• _Records from a data collection_
○ ○ ○ ○ ○

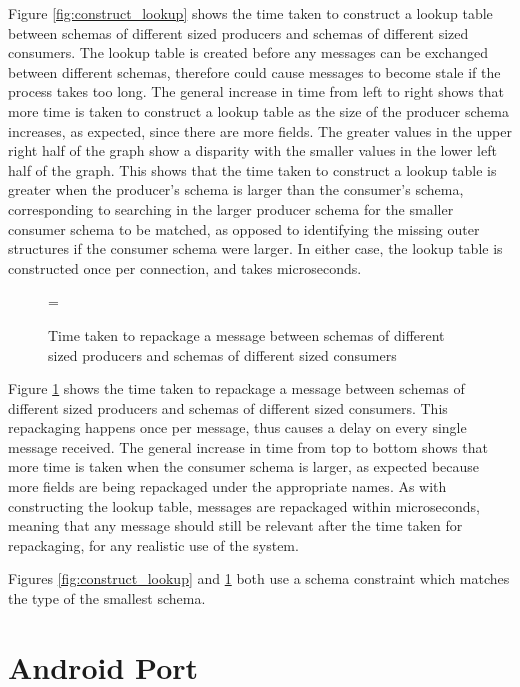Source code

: \documentclass[12pt,twoside,notitlepage]{report}
\begin{document}
Figure \ref{fig:construct_lookup} shows the time taken to construct a lookup table between schemas of different sized producers and schemas of different sized consumers. 
The lookup table is created before any messages can be exchanged between different schemas, therefore could cause messages to become stale if the process takes too long.
The general increase in time from left to right shows that more time is taken to construct a lookup table as the size of the producer schema increases, as expected, since there are more fields. 
The greater values in the upper right half of the graph show a disparity with the smaller values in the lower left half of the graph. 
This shows that the time taken to construct a lookup table is greater when the producer's schema is larger than the consumer's schema, corresponding to searching in the larger producer schema for the smaller consumer schema to be matched, as opposed to identifying the missing outer structures if the consumer schema were larger.
In either case, the lookup table is constructed once per connection, and takes microseconds.

\begin{figure}[tbh]
\epsfxsize=\hsize
\centerline{}
\caption[Repackage Message]{Time taken to repackage a message between schemas of different sized producers and schemas of different sized consumers}
\label{fig:repack_message}
\end{figure}

Figure \ref{fig:repack_message} shows the time taken to repackage a message between schemas of different sized producers and schemas of different sized consumers. 
This repackaging happens once per message, thus causes a delay on every single message received. 
The general increase in time from top to bottom shows that more time is taken when the consumer schema is larger, as expected because more fields are being repackaged under the appropriate names. 
As with constructing the lookup table, messages are repackaged within microseconds, meaning that any message should still be relevant after the time taken for repackaging, for any realistic use of the system. 

Figures \ref{fig:construct_lookup} and \ref{fig:repack_message} both use a schema constraint which matches the type of the smallest schema.

\section{Android Port}
\end{document}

○ ○ ○ ○ ○

• _What the exercise asks_
Each line of the entries above that contains "larger" must be copied into the answer.

• _Written answer_
This shows that the time taken to construct a lookup table is greater when the producer's schema is larger than the consumer's schema, corresponding to searching in the larger producer schema for the smaller consumer schema to be matched, as opposed to identifying the missing outer structures if the consumer schema were larger.
The general increase in time from top to bottom shows that more time is taken when the consumer schema is larger, as expected because more fields are being repackaged under the appropriate names. 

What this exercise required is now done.